E mentre gli occhi del Mondo sono rimasti fermi sul dramma dell’Ucraina, all’ombra del Palazzo di Vetro la diplomazia ha fatto qualche passo utile. In Etiopia l’Unione Africana si è impegnata per un accordo di pace e ha ottenuto un cessate il fuoco che fino ad ora ha retto, in Congo, l’Angola si è messa alla guida delle sforzo diplomatico per risolvere le tensioni nella parte orientale del Paese, in Yemen una tregua sia pure fragile ha concesso un attimo di respiro a una popolazione martoriata da troppi anni.

Un discorso per molti versi analogo, poi, Antonio Guterres lo ha fatto sul dramma della crisi climatica. Il 2022, ovviamente, si è chiuso con un panorama preoccupante, che ha visto i paesi più inquinanti sempre più arroccati sulle proprie posizioni malgrado qualche piccola concessione nei confronti dei paesi più poveri e più colpiti, e le prospettive di una reale diminuzione del riscaldamento globale sempre più lontane. A questo riguardo però, il Segretario generale ha annunciato a sorpresa, durante il suo incontro con i giornalisti, una nuova e provocatoria iniziativa.

A settembre del 2023, ha detto, sarà convocata una riunione dei leader mondiali, non soltanto i governi, ma anche le imprese e la società civile, le città e le regioni. Per partecipare a quello che ha chiamato il Climate Ambition Summit, ha spiegato, ”Ci sarà un prezzo di ingresso e non sarà negoziabile: dovranno essere presentate delle soluzioni credibili,serie e basate sulla natura. Sara’ il summit del concreto, niente eccezioni e niente compromessi”. Insomma, niente promesse vaghe e impegni ambigui.

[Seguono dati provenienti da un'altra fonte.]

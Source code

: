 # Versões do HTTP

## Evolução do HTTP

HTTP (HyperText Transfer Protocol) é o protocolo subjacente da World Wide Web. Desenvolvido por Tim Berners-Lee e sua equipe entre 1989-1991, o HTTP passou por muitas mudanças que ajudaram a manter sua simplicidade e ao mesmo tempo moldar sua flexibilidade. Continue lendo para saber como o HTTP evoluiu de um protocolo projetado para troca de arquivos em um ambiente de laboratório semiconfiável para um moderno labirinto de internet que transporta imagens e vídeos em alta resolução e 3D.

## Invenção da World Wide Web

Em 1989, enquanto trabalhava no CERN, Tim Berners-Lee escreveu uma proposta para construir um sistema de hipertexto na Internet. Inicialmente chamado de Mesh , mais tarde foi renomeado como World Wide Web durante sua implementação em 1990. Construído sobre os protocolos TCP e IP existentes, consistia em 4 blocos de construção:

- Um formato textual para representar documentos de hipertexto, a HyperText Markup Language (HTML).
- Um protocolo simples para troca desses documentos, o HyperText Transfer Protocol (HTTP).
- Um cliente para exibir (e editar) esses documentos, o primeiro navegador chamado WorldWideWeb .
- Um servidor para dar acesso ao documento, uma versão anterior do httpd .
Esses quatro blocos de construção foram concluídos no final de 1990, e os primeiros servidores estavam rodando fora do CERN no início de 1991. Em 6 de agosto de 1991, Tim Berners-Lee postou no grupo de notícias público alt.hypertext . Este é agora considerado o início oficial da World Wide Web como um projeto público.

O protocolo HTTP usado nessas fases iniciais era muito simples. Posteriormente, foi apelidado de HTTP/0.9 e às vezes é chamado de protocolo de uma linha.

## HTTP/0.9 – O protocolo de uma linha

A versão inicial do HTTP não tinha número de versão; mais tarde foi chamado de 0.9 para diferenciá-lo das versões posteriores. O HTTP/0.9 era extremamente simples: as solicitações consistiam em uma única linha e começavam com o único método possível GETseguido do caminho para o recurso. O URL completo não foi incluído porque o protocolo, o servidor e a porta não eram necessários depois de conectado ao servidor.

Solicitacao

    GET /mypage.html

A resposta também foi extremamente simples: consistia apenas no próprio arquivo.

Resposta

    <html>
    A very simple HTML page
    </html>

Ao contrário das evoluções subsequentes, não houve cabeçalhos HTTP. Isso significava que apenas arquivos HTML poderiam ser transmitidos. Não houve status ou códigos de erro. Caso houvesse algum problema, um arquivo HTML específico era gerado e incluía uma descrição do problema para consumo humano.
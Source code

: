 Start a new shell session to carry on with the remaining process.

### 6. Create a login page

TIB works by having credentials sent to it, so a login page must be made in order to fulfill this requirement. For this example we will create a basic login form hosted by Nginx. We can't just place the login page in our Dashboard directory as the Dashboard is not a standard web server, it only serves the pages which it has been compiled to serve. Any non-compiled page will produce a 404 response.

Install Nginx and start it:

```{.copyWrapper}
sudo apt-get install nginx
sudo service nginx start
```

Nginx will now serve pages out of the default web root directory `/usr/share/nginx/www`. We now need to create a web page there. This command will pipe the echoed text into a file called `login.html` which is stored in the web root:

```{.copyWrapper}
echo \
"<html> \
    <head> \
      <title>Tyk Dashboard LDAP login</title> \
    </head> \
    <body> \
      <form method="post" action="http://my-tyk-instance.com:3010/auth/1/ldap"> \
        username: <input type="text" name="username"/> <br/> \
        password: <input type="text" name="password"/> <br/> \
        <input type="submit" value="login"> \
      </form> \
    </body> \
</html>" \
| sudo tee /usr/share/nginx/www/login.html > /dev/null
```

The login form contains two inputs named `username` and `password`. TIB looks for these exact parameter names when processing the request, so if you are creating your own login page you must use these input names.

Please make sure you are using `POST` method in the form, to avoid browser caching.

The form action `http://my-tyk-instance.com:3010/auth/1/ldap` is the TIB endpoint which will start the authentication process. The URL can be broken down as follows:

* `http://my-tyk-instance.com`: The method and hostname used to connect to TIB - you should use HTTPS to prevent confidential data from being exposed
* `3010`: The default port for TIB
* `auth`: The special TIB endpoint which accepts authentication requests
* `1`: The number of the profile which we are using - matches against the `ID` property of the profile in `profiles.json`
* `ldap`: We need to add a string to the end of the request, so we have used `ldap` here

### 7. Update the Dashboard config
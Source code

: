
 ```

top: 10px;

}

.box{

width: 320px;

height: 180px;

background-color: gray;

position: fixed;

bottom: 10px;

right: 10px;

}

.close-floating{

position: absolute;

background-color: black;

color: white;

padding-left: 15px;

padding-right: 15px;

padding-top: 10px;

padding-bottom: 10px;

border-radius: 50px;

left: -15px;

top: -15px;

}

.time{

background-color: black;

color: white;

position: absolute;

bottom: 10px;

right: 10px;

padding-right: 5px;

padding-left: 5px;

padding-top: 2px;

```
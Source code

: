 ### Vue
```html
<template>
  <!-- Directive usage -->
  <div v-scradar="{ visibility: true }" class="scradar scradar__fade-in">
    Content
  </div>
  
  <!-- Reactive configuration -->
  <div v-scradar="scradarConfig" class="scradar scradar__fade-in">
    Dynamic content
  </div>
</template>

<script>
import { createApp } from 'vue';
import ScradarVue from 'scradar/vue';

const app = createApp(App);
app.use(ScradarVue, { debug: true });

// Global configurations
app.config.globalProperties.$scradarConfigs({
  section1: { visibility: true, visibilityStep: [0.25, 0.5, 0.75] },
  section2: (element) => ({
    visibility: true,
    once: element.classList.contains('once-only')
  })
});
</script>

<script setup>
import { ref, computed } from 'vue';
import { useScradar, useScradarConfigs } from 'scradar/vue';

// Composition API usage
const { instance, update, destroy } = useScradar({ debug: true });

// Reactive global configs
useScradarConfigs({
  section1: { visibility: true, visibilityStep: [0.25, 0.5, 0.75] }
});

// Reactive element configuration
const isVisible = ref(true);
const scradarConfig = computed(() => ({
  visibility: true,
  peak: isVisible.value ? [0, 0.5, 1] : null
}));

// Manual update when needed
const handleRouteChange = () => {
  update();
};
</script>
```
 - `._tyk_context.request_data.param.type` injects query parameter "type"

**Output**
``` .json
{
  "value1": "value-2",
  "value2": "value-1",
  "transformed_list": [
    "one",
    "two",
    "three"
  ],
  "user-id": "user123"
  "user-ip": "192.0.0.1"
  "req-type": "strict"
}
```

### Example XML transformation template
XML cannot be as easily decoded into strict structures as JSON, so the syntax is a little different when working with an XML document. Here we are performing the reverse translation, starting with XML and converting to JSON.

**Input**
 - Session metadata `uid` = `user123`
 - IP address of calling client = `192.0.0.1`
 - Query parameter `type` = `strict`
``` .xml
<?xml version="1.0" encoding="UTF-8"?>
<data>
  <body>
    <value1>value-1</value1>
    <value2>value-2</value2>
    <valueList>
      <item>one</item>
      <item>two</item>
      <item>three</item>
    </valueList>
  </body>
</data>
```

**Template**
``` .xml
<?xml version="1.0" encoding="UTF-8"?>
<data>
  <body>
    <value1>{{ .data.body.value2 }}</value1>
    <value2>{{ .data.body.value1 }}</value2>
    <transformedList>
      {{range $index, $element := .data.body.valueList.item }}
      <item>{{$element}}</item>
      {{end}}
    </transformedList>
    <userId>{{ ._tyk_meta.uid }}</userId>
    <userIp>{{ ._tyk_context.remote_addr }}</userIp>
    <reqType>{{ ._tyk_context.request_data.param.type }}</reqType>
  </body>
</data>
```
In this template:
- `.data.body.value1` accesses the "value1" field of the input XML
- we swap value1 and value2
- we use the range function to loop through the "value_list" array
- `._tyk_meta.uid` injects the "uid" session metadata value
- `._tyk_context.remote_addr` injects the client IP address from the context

Per dimostrare che la crisi climatica e la guerra in Ucraina hanno comunque messo in moto una volontà di cambiare che era rimasta sottotono per molti anni e che coinvolge non soltanto le Nazioni Unite nel loro complesso ma anche molti dei paesi membri, Guterres ha citato, solo per fare un esempio, la volontà espressa da molti paesi di fare finalmente qualche passo concreto verso la riforma del Consiglio di Sicurezza. ”La questione centrale riguarda la composizione del Consiglio di Sicurezza e il diritto di veto”, ha spiegato, ”e queste sono questioni che riguardano gli Stati membri e in cui il segretariato non ha voce. Ma quest’anno per la prima volta ho sentito dire chiaramente dagli Stati Uniti e dalla Russia che sono in favore di un allargamento dei membri permanenti e ci sono state, da parte della Francia e della Gran Bretagna, delle proposte per delle restrizioni al diritto di veto”.

Adesso, anche se tutti sanno che limitare o addirittura abolire il diritto di veto resta un obbiettivo impossibile, visto che per farlo occorrerebbe il voto favorevole proprio di quei paesi , come la Russia, che lo hanno utilizzato tanto spesso quest’anno per bloccare le risoluzioni di condanna, quell’allargamento per cui tanti Paesi si battono da anni non sembra più un sogno impossibile. E tra le mura del Palazzo di Vetro, nei giorni scorsi, sia l’India sia diversi paesi africani hanno lasciato capire con chiarezza di aspettarsi a tempi brevi un posto ambito accanto ai potenti ”cinque grandi”.

Un ”annus horribilis” insomma, che ha lasciato l’Onu ferita, inquieta e spesso sommersa dalle accuse di essere diventata incapace di realizzare il suo mondato, ma anche un’organizzazione internazionale che proprio la crisi sta spingendo a cambiare e a rimettersi in moto.